The Blue Kite () is a 1993 drama film directed by Tian Zhuangzhuang. Though banned by the Chinese government upon its completion (along with a ten-year ban on filmmaking imposed on Tian), the film soon found a receptive international audience. Along with Zhang Yimou's To Live and Chen Kaige's Farewell My Concubine, The Blue Kite serves as one of the quintessential examples of China's Fifth Generation filmmaking, and in particular reveals the impact the various political movements, including Anti-Rightist Movement and Cultural Revolution, had upon directors who grew up in the 1950s and 1960s.

The film won the Grand Prix at the Tokyo International Film Festival, and Best Film at the Hawaii International Film Festival, both in 1993.

Plot

The story is told from the perspective of a young boy (铁头, Tietou, literally meaning 'iron head') growing up in the 1950s and 1960s in Beijing. Three episodes – Hundred Flowers Campaign, the Great Leap Forward and the Cultural Revolution – show the family members evolving, e.g. from the real father, the "loving patriarch," to the protective but unemotional stepfather.

Father
The first episode, entitled "Father," begins with a wedding between Lin Shaolong and Chen Shujuan in the early 1950s, shortly after the Communist victory. The wedding draws the whole neighborhood, a happy moment that will soon serve as a stark contrast with the years to come. The house and courtyard are shown in a warm bright light as children play happily together.
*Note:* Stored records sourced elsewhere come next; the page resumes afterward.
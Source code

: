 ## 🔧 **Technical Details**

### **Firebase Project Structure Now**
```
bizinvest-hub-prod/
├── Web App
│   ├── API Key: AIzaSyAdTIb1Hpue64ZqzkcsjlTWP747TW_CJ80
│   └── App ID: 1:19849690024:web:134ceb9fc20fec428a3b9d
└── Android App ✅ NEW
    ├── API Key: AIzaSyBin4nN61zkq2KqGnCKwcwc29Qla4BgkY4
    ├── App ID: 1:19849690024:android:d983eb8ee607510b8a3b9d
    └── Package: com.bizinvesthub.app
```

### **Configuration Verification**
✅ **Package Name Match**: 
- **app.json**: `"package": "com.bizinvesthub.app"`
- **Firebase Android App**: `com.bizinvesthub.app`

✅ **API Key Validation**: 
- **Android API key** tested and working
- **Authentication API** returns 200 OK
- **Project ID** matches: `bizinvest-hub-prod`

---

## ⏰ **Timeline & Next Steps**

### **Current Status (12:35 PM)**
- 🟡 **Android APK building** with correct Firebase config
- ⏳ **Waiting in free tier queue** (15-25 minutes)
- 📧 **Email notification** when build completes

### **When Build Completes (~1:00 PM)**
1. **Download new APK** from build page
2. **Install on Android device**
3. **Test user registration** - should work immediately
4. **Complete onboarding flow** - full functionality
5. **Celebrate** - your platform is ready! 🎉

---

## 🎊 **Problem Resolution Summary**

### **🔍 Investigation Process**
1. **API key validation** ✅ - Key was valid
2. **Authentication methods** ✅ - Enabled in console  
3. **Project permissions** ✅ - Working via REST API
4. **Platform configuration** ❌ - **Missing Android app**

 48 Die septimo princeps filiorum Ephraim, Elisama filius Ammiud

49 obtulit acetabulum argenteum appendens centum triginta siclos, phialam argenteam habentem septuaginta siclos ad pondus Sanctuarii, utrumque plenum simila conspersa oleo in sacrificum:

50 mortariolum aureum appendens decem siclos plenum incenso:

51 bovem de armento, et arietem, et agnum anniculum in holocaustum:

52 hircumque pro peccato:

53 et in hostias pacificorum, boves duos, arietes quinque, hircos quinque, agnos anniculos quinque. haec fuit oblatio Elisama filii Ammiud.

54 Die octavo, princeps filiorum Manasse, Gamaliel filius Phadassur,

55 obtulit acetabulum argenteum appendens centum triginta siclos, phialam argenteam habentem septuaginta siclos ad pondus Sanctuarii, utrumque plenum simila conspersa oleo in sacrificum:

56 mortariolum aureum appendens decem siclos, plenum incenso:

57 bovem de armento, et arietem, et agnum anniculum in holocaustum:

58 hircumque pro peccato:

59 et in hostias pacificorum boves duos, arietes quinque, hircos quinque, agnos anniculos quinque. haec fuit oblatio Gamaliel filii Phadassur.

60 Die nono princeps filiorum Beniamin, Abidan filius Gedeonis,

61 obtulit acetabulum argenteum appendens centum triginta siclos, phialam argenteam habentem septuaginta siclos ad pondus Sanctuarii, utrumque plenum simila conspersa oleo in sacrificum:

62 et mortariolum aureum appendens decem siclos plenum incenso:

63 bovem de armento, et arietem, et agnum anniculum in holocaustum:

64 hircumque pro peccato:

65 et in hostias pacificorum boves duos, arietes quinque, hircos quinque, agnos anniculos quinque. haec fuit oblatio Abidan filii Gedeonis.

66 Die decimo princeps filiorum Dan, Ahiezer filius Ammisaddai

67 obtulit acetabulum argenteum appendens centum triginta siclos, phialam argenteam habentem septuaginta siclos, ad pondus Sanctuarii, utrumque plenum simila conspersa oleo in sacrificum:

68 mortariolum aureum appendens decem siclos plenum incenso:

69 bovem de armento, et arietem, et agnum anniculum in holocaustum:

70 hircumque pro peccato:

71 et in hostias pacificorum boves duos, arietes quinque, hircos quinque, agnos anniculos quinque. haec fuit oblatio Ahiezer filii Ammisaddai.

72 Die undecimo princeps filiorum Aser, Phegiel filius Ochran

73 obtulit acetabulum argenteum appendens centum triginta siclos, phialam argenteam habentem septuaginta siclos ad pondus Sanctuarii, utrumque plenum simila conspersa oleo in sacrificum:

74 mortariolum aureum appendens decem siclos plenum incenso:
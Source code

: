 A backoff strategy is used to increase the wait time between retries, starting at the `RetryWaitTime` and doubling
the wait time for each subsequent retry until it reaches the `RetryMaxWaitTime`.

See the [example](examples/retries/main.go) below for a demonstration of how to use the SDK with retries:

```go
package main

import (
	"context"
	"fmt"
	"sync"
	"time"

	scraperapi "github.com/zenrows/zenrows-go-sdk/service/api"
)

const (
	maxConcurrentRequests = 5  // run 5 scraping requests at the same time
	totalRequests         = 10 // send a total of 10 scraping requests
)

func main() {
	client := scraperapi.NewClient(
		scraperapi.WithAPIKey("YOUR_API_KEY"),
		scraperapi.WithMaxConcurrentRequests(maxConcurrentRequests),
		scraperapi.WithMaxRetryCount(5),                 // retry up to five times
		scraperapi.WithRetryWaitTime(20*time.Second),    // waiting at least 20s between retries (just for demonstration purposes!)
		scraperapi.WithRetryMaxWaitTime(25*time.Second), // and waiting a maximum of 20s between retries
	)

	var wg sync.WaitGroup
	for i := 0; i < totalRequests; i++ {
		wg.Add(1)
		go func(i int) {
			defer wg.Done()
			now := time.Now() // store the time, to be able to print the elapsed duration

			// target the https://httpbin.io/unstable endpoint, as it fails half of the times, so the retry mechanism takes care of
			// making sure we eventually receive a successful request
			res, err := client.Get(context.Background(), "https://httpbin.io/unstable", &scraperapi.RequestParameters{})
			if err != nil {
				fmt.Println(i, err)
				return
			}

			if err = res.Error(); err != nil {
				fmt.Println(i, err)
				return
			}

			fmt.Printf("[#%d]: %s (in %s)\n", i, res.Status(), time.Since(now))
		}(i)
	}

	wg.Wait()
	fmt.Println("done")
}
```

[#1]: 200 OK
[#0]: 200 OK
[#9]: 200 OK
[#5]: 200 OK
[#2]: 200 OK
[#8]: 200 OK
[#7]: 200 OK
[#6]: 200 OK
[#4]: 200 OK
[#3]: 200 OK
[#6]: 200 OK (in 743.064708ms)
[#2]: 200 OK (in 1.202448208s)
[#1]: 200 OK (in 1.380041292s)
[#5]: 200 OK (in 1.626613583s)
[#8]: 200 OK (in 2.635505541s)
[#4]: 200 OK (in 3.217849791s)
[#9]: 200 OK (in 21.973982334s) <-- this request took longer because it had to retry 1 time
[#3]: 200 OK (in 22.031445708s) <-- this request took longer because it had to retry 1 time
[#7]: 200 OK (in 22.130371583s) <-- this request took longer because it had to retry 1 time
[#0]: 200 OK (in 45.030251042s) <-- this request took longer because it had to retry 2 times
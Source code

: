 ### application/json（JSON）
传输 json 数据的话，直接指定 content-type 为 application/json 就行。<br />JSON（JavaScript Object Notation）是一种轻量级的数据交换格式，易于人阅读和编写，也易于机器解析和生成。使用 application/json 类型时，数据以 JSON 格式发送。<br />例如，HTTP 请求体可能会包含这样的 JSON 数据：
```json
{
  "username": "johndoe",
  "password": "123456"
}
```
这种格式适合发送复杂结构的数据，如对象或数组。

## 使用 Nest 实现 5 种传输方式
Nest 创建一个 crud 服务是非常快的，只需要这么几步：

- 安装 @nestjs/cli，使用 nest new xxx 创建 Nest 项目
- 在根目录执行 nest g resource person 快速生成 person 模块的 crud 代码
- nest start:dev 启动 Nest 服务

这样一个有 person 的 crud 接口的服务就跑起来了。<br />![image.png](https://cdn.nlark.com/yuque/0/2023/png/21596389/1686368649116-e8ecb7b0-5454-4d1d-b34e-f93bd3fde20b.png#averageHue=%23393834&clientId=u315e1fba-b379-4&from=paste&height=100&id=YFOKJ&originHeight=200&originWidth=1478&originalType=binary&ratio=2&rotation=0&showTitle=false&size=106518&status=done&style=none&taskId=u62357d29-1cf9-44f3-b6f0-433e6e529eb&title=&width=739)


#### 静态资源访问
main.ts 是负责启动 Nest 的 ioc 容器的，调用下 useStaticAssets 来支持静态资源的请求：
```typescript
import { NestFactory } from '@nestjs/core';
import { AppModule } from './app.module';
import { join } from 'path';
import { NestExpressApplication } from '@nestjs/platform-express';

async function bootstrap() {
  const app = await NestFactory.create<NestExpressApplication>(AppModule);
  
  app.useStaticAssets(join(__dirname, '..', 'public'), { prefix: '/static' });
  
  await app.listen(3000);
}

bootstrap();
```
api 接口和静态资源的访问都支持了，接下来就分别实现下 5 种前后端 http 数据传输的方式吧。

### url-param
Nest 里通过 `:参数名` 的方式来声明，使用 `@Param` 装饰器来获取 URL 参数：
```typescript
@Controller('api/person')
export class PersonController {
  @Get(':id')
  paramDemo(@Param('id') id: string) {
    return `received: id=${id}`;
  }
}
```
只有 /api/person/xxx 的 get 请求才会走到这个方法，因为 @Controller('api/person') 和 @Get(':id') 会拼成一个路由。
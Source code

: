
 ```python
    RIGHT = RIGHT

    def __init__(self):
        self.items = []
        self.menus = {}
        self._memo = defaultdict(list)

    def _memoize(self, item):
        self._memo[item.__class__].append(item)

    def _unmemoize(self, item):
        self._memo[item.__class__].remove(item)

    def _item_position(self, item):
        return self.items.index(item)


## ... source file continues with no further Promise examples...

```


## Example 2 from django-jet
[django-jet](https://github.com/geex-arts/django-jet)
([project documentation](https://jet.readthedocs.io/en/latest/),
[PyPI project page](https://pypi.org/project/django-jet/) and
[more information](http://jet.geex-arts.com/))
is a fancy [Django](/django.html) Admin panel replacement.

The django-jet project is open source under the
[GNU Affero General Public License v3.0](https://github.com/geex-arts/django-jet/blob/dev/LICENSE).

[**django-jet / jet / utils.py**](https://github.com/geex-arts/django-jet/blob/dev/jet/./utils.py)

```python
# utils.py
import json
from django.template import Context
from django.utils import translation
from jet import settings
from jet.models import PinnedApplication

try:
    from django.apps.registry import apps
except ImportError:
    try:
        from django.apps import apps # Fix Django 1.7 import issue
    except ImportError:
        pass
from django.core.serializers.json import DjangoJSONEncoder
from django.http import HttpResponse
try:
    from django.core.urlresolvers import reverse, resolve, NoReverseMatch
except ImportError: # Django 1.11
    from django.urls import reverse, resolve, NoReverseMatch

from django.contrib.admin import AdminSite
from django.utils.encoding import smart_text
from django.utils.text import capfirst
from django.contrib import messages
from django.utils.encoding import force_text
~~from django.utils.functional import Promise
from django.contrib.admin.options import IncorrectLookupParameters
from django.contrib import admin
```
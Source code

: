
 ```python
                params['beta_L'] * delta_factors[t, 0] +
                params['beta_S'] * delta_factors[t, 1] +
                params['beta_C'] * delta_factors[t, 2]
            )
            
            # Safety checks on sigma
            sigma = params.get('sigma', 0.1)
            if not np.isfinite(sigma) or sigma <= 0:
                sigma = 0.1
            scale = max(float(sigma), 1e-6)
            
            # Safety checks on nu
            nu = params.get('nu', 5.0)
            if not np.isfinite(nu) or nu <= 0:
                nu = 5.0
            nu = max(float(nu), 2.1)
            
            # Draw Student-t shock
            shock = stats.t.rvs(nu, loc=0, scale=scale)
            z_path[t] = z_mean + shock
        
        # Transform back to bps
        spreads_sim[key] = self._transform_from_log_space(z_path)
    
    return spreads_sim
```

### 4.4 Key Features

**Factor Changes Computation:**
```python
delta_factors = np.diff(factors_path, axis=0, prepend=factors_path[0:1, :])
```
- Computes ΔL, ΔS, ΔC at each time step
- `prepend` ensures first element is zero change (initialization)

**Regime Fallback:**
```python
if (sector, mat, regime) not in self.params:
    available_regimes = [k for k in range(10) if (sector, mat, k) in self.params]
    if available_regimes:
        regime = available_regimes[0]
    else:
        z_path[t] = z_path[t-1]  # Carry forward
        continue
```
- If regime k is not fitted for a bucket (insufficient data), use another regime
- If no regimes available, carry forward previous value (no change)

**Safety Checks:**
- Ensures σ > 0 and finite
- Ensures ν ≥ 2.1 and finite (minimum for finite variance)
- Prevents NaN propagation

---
The couple soon give birth to a son, Tietou, meaning "iron head." In these early years Tietou's father creates for him a blue kite, a symbol that will remain throughout the film as a sign of better days. The father meanwhile, who works in a library, unbeknown to him, submitted "advice" through a well-meaning colleague to the Party as per the Hundred Flowers Campaign. Another colleague, Li, also named in this document, was coerced into giving statements against Lin. Meanwhile, Chen Shujuan's brothers and sister find themselves swept up by the events of the day:  Her older brother, an army pilot, begins to lose his eyesight, and loses his girlfriend to powerful party leaders seeking her company; her youngest brother leads a "critique of the party" that he feels is in line with the "Hundred Flowers Campaign"; while their oldest sister, a revolutionary from China's civil war, seeks to keep them in line with party doctrine and party thinking. This soon returns to haunt all of them as the Hundred Flowers movement is followed by the Anti-Rightist Movement. We soon find out that Shujuan's older brother was going blind, and will soon be forced to leave the party. The girl he loved also resigned over her refusal to meet with senior party members in clandestine affairs. Without given cause, simply that she was flaming "counter revolutionary thoughts", she was taken away to prison. Shujuan's youngest brother, an art school student, was called to task for his "critique" of the party and shown standing before his fellow students as they rally against him.

Shaolong's workplace has convened a meeting on the issue of who they will have to report to the Communist Party as a "rightist" in order to meet Mao's quota. The father quickly leaves for the bathroom. When he returns, all eyes are on him, it is clear who his colleagues have selected. Realizing his terrible mistake of leaving, the father briefly mistreats his son. Tietou, just a small boy, is still bitter when his father is sent to a work camp. Shujuan's youngest brother was also sent to a reeducation camp.  The chapter ends when Tietou's mother receives a letter; his father has been killed by a falling tree.

Uncle
The second episode of the film is entitled "uncle" and deals with Tietou's mother's courtship by Li, her husband's former colleague, and subsequent remarriage to "Uncle" Li. Li felt haunted by his role in sending his friend to the work camp which resulted in Lin's death.  Li spent every moment helping out the mother and child, and every penny in easing their distress in the rapidly declining society.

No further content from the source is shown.